(Stored data)
☆ ☆ ☆ ☆ ☆

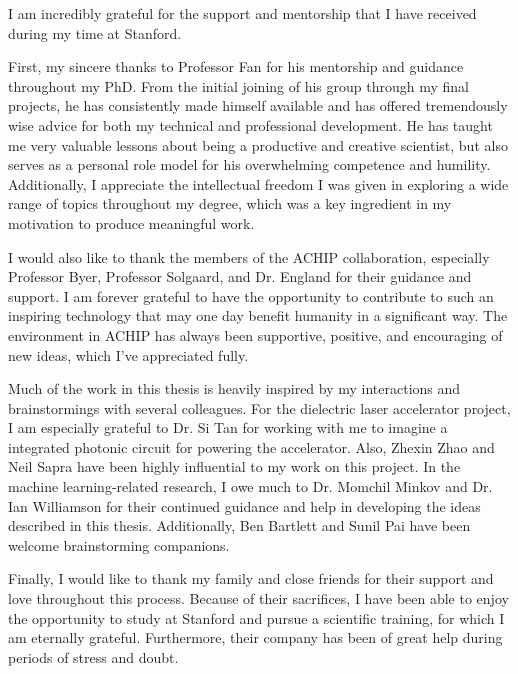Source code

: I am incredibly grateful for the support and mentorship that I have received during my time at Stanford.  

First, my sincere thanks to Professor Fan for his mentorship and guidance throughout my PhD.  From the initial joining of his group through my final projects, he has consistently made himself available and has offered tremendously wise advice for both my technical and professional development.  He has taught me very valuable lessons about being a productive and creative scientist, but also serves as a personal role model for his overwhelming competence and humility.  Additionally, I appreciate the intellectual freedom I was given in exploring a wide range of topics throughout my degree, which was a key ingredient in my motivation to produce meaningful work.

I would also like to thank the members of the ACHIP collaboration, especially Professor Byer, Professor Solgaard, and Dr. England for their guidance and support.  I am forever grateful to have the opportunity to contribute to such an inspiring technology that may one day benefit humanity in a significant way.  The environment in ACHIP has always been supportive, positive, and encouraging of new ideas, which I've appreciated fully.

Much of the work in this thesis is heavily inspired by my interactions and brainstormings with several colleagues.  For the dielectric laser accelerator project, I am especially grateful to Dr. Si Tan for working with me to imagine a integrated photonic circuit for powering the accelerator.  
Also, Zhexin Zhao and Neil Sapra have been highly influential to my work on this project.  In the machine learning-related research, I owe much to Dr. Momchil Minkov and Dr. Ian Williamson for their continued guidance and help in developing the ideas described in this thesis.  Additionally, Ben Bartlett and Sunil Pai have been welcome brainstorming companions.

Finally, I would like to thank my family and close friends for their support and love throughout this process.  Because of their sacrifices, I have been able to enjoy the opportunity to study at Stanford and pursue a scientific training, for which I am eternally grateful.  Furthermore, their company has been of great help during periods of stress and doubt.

☆ ☆ ☆ ☆ ☆

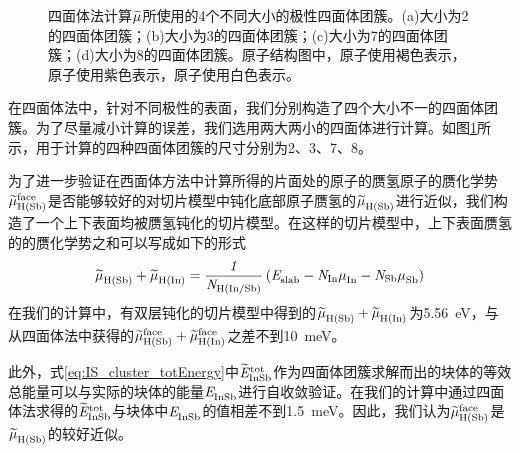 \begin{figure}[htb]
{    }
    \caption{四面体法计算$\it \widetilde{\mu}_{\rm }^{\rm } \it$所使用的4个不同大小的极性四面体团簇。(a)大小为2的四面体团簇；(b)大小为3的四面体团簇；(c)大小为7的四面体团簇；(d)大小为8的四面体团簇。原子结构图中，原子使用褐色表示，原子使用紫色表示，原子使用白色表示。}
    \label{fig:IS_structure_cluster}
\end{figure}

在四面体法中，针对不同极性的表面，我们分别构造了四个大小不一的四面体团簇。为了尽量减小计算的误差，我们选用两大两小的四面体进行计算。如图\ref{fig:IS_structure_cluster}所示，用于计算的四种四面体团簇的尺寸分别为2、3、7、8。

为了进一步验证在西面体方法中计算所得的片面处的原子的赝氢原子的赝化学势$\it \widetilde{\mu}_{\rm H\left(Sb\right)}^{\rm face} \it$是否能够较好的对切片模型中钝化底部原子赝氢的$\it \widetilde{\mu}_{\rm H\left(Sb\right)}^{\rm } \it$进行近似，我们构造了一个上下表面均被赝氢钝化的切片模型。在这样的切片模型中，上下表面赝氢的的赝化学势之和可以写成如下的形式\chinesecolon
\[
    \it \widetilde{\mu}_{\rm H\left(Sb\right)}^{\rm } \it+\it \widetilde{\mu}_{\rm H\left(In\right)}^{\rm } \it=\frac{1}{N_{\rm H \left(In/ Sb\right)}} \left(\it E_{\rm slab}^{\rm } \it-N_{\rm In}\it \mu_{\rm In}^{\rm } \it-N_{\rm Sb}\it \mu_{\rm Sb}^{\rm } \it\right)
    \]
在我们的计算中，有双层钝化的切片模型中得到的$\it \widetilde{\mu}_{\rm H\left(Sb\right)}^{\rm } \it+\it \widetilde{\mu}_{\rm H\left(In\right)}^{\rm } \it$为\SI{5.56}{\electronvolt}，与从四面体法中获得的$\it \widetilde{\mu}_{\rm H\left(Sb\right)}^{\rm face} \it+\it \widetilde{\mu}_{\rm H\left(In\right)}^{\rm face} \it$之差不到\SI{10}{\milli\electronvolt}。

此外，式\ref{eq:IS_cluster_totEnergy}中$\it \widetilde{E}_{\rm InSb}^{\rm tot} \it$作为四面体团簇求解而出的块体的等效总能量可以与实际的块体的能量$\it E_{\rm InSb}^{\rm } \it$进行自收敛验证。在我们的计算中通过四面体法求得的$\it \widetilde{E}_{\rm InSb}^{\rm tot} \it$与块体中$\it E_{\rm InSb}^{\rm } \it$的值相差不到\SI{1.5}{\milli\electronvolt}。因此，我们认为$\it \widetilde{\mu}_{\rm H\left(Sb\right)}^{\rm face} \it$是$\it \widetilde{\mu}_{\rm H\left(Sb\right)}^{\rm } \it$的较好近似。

☆ ☆ ☆ ☆ ☆

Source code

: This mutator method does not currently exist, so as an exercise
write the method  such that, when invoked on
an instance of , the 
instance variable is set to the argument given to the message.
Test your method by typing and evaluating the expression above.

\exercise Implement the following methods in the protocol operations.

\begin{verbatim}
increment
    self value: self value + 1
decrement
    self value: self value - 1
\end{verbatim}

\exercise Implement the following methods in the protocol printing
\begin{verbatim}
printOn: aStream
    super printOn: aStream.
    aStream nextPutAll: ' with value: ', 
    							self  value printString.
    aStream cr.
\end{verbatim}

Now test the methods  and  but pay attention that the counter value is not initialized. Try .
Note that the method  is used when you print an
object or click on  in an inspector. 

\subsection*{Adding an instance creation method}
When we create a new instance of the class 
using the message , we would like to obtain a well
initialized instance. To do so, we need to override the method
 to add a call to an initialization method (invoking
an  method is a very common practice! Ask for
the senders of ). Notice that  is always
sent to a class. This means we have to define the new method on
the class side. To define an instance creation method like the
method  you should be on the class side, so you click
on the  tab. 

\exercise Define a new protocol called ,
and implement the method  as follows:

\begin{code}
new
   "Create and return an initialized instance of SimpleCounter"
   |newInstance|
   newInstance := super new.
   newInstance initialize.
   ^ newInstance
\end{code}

☆ ☆ ☆ ☆ ☆

== TASK DETAILS ==
Copy out every line from the data above in which the word "super" occurs.

== EXERCISE RESPONSE ==
    super printOn: aStream.
   newInstance := super new.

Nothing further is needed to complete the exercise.